Boodschap voor de Zieken

De drieëntwintigste remedie

 

O eenzame, hulpeloze zieke! Indien jouw ziekte samen met jouw eenzaamheid en vervreemding zelfs bij de meest steenachtige harten een medegevoel opwekt en een genadevolle blik jegens jou aantrekt, dan staat het zeer zeker vast dat jouw ziekte die je in eenzaamheid doorbrengt de boven alles te verkiezen genade van jouw genadevolle Schepper naar jou toe zal trekken, op voorwaarde dat jij middels je īmān jouw verbondenheid aan Hem vertoont en dat jij met het besef van jouw machteloosheid jegens Zijn almacht smeekbedes verricht tijdens de ziekteperiodes.
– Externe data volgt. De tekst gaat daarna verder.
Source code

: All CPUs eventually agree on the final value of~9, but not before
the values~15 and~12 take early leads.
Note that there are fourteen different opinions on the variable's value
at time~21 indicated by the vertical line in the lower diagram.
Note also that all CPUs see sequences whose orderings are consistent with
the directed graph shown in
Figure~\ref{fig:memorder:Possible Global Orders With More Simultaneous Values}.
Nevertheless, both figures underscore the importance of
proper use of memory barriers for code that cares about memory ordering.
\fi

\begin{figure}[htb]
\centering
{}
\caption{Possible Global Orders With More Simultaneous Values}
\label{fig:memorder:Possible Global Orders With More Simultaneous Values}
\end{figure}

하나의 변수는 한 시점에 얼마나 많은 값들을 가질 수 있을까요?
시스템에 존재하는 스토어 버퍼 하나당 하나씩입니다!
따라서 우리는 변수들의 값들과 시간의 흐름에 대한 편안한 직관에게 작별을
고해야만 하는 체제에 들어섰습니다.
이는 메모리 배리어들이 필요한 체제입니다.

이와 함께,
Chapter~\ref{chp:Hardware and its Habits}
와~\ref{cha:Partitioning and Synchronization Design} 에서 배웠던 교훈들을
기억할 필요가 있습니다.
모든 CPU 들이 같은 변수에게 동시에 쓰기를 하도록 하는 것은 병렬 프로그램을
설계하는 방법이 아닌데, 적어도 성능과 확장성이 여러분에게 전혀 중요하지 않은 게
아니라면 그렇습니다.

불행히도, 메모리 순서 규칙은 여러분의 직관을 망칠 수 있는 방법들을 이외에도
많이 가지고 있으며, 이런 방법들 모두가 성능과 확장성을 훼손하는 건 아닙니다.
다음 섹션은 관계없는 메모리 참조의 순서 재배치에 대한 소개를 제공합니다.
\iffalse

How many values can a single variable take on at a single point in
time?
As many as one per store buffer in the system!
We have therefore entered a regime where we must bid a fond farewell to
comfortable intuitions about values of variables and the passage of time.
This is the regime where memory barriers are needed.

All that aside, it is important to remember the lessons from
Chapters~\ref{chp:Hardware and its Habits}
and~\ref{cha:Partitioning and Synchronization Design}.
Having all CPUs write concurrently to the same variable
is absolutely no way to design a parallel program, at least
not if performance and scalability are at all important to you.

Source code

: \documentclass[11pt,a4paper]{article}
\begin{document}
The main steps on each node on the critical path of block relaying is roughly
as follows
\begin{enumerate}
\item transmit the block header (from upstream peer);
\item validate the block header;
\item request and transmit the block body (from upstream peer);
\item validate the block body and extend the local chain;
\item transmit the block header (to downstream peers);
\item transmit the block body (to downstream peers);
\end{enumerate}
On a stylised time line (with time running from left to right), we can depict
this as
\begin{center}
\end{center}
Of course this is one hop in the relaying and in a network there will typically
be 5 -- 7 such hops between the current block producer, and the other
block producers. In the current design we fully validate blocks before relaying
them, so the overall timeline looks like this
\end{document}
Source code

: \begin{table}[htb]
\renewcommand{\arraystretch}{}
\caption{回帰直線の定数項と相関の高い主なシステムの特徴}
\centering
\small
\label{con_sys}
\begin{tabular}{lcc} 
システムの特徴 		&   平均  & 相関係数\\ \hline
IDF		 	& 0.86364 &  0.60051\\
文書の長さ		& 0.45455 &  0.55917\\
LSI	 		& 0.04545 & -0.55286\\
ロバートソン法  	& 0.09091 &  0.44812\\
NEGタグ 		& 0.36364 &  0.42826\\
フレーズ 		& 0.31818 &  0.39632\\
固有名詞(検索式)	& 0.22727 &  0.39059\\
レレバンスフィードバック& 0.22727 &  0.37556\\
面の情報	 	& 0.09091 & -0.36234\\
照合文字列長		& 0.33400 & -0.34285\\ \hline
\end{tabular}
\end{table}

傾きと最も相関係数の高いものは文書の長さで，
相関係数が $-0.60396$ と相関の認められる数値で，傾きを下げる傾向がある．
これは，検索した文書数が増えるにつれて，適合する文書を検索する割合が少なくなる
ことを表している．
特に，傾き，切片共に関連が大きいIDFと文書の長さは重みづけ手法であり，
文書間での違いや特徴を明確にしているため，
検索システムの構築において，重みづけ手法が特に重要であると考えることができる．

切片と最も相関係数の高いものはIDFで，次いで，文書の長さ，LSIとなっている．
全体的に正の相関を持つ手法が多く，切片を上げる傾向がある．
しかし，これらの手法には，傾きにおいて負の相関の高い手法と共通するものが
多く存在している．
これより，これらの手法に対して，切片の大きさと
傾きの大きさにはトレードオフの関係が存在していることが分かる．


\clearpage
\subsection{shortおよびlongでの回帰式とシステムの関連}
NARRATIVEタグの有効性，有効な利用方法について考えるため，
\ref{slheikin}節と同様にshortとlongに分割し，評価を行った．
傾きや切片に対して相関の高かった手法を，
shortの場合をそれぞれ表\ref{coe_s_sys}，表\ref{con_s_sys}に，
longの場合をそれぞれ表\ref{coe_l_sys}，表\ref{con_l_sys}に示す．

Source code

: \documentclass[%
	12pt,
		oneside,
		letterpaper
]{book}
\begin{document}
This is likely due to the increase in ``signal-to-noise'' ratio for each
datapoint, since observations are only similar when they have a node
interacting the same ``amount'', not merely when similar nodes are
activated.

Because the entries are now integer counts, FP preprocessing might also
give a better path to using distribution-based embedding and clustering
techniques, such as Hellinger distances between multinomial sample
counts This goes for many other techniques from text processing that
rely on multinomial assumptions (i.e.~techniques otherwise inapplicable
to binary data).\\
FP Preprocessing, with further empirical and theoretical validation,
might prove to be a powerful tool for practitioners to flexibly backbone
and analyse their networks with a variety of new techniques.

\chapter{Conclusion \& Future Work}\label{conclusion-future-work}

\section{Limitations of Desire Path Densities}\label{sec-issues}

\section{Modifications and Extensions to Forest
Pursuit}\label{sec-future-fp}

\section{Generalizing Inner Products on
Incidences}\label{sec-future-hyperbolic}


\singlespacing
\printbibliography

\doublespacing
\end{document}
Hij is immers Degene Die Zichzelf aan het begin van alle hoofdstukken in de Koran als Rahmānur-Rahim voorstelt, Die met één flits van Zijn shefqa alle moeders met wonderbaarlijke shefqa hun kinderen doet opvoeden, Die met één glimp van Zijn barmhartigheid elke lente het aardoppervlak met gunsten overlaadt en Die met één verschijning van Zijn genade het eeuwige paradijs samen met al haar schoonheden tot stand brengt. Aangezien Hij bestaat en voor jou zorgt, bestaat alles voor jou. 

 

Inderdaad, degene die zich in ware vervreemding en eenzaamheid bevindt, is degene die niet met īmān en teslīmiyya een verbondenheid aan Hem vertoont of geen belang hecht aan zijn verbondenheid met Hem.